Traigo esto a colación por el tema de si se puede imponer la 'verdad de uno' a los demás. Es de nuevo el tema de la tolerancia. Todos estan de acuerdo con la definición del Diccionario: 'permitir algo que no se tiene por lícito, sin aprobarlo expresamente'. Ser tolerante puede ser algo muy bueno.

Pero, si sé que una cosa es buena en sí, ¿puedo imponerla? Y es bueno recordar entonces que la tolerancia tiene sus reglas del juego: entre éstas el respeto a la persona y su libertad. Es claro que también exige tener unos conceptos básicos sobre la verdad. Aún suele añadirse otra característica, si se quiere ser un buen tolerante: no puede tolerarse nada en contra de los derechos de terceros.

Volviendo al tema: si yo tengo, ya en concreto, una idea sobre la familia (un hombre y una mujer en sociedad marital, abierta a los hijos) y afirmo que eso es un tesoro objetivo que debe tener toda la sociedad, pueden surgir preguntas.

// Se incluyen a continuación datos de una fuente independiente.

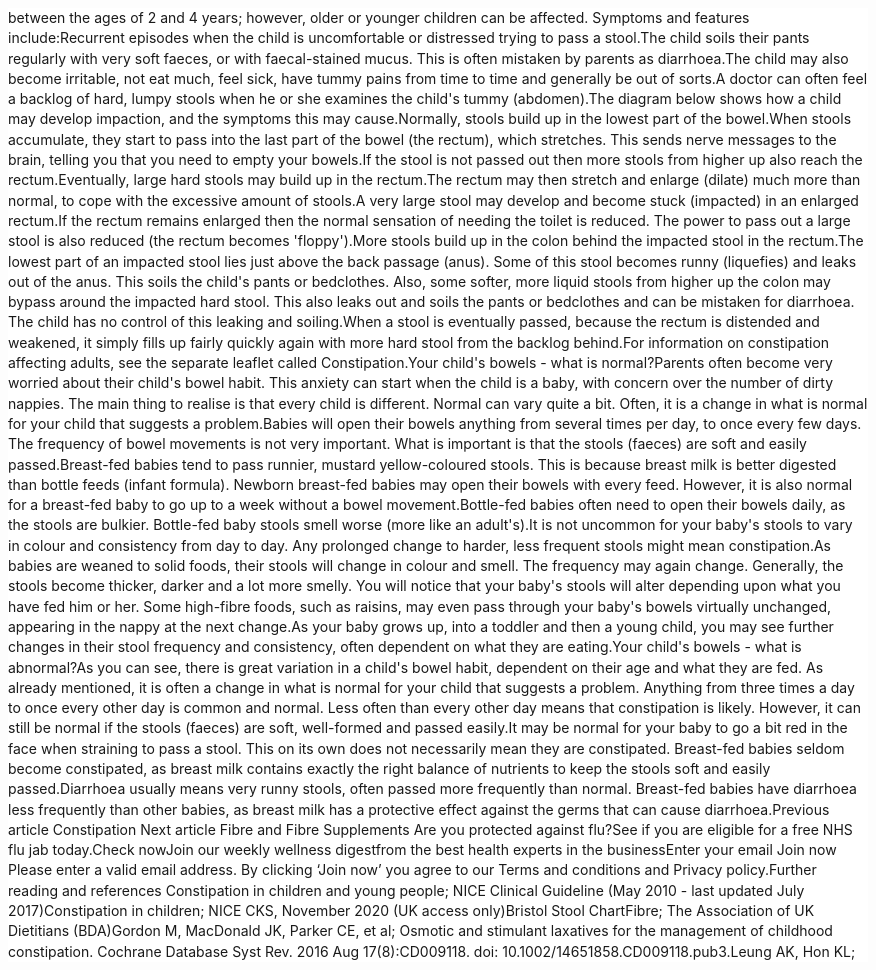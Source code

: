 between the ages of 2 and 4 years; however, older or younger children can be affected. Symptoms and features include:Recurrent episodes when the child is uncomfortable or distressed trying to pass a stool.The child soils their pants regularly with very soft faeces, or with faecal-stained mucus. This is often mistaken by parents as diarrhoea.The child may also become irritable, not eat much, feel sick, have tummy pains from time to time and generally be out of sorts.A doctor can often feel a backlog of hard, lumpy stools when he or she examines the child's tummy (abdomen).The diagram below shows how a child may develop impaction, and the symptoms this may cause.Normally, stools build up in the lowest part of the bowel.When stools accumulate, they start to pass into the last part of the bowel (the rectum), which stretches. This sends nerve messages to the brain, telling you that you need to empty your bowels.If the stool is not passed out then more stools from higher up also reach the rectum.Eventually, large hard stools may build up in the rectum.The rectum may then stretch and enlarge (dilate) much more than normal, to cope with the excessive amount of stools.A very large stool may develop and become stuck (impacted) in an enlarged rectum.If the rectum remains enlarged then the normal sensation of needing the toilet is reduced. The power to pass out a large stool is also reduced (the rectum becomes 'floppy').More stools build up in the colon behind the impacted stool in the rectum.The lowest part of an impacted stool lies just above the back passage (anus). Some of this stool becomes runny (liquefies) and leaks out of the anus. This soils the child's pants or bedclothes. Also, some softer, more liquid stools from higher up the colon may bypass around the impacted hard stool. This also leaks out and soils the pants or bedclothes and can be mistaken for diarrhoea. The child has no control of this leaking and soiling.When a stool is eventually passed, because the rectum is distended and weakened, it simply fills up fairly quickly again with more hard stool from the backlog behind.For information on constipation affecting adults, see the separate leaflet called Constipation.Your child's bowels - what is normal?Parents often become very worried about their child's bowel habit. This anxiety can start when the child is a baby, with concern over the number of dirty nappies. The main thing to realise is that every child is different. Normal can vary quite a bit. Often, it is a change in what is normal for your child that suggests a problem.Babies will open their bowels anything from several times per day, to once every few days. The frequency of bowel movements is not very important. What is important is that the stools (faeces) are soft and easily passed.Breast-fed babies tend to pass runnier, mustard yellow-coloured stools. This is because breast milk is better digested than bottle feeds (infant formula). Newborn breast-fed babies may open their bowels with every feed. However, it is also normal for a breast-fed baby to go up to a week without a bowel movement.Bottle-fed babies often need to open their bowels daily, as the stools are bulkier. Bottle-fed baby stools smell worse (more like an adult's).It is not uncommon for your baby's stools to vary in colour and consistency from day to day. Any prolonged change to harder, less frequent stools might mean constipation.As babies are weaned to solid foods, their stools will change in colour and smell. The frequency may again change. Generally, the stools become thicker, darker and a lot more smelly. You will notice that your baby's stools will alter depending upon what you have fed him or her. Some high-fibre foods, such as raisins, may even pass through your baby's bowels virtually unchanged, appearing in the nappy at the next change.As your baby grows up, into a toddler and then a young child, you may see further changes in their stool frequency and consistency, often dependent on what they are eating.Your child's bowels - what is abnormal?As you can see, there is great variation in a child's bowel habit, dependent on their age and what they are fed. As already mentioned, it is often a change in what is normal for your child that suggests a problem. Anything from three times a day to once every other day is common and normal. Less often than every other day means that constipation is likely. However, it can still be normal if the stools (faeces) are soft, well-formed and passed easily.It may be normal for your baby to go a bit red in the face when straining to pass a stool. This on its own does not necessarily mean they are constipated. Breast-fed babies seldom become constipated, as breast milk contains exactly the right balance of nutrients to keep the stools soft and easily passed.Diarrhoea usually means very runny stools, often passed more frequently than normal. Breast-fed babies have diarrhoea less frequently than other babies, as breast milk has a protective effect against the germs that can cause diarrhoea.Previous article   Constipation Next article  Fibre and Fibre Supplements  Are you protected against flu?See if you are eligible for a free NHS flu jab today.Check nowJoin our weekly wellness digestfrom the best health experts in the businessEnter your email   Join now Please enter a valid email address. By clicking ‘Join now’ you agree to our Terms and conditions and Privacy policy.Further reading and references  Constipation in children and young people; NICE Clinical Guideline (May 2010 - last updated July 2017)Constipation in children; NICE CKS, November 2020 (UK access only)Bristol Stool ChartFibre; The Association of UK Dietitians (BDA)Gordon M, MacDonald JK, Parker CE, et al; Osmotic and stimulant laxatives for the management of childhood constipation. Cochrane Database Syst Rev. 2016 Aug 17(8):CD009118. doi: 10.1002/14651858.CD009118.pub3.Leung AK, Hon KL;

Por ejemplo: ¿no supone ese concepto un ataque a la libertad de los demás?

En efecto, debe respetarse la opinión ajena, pero esto no implica afirmar que no haya un bien y una verdad objetivos. De acuerdo en no imponerlo -hay que 'mostrar la verdad', convencer, no vencer-; pero debo defender lo que creo bueno y verdadero y sé que es un bien para los demás. Aunque el escepticismo (pensar que no se puede conocer la verdad con certeza) o el relativismo (considerar que no hay verdad objetiva: toda depende de lo que a cada uno le parezca) parece que son un servicio a la tolerancia, son, por el contrario, su mayor adulteración. En efecto, si no hay verdad o no puede ser conocida, no hay nada que tolerar: todo se reduce a un egoista encogimento de hombros...

Otra pregunta es si no sería más democrático defender un concepto plural de la familia, y que así lo estableciese el Estado.

Aquí habría que recordar que la democracia tiene su función: renovar periodicamente y sin violencia a los gobernantes, de acuerdo con la mayoría del pueblo. Pero nadie dijo -y si lo dijo, puede uno estar en total desacuerdo con él- que la suma de voluntades defina la bondad o malicia, la verdad o falsedad de las cosas (baste pensar en la subida de Hitler al poder, la anexión de Austria a Alemania...hasta el plebiscito a favor de Hussein...o, más exactamente para lo que aquí nos referimos, en la aprobación del aborto en diversos paises). La democracia no suplanta -sería el peor servicio que se haría a la sociedad- la necesidad

ética-natural (impresa en el hombre) que todos tenemos de descubrir, cada uno por si mismo, la verdad sobre el hombre y luego hacerla patente en el conjunto de la sociedad. Verdad sobre el hombre, debe insistirse, que es perfectamente cognoscible para todo ser humano.

Una última pregunta: ¿Y no sería más democrático, no bastaría ponerse de acuerdo en un mínimo ético? Y hay que insistir en la misma idea: hay que impulsar a cada una de las personas que integran la sociedad a buscar el consenso sobre lo más razonable, lo más humano, lo más respetuoso con la dignidad de la persona humana. Claudicar sobre esto, es un gran perjuicio a la humanidad. Un concepto claro (aunque a alguno parezca duro) sobre las verdades elementales humanas: la familia, el matrimonio, la vida concebida...es un gran beneficio para todos. Y si no, que lo digan algunos paises 'desarrollados' con familias deshechas, problemas que no entienden (la violencia irracional de los cabezas rapadas neonazis en Hamburgo, los niños que matan niños en Inglaterra...). Problemas sin sentido que tienen por no haber defendido, por haber destrozado 'estatalmente' unos valores que no están a discreción de nadie.

Por supuesto que no voy a llamar a mi amigo Chirac para que "le eche la atómica" a los que están en desacuerdo conmigo (como bromeaba mi amigo del comienzo de este artículo), pero tampoco puedo, en aras de una falsa tolerancia, jugar con lo que es patrimonio de la humanidad.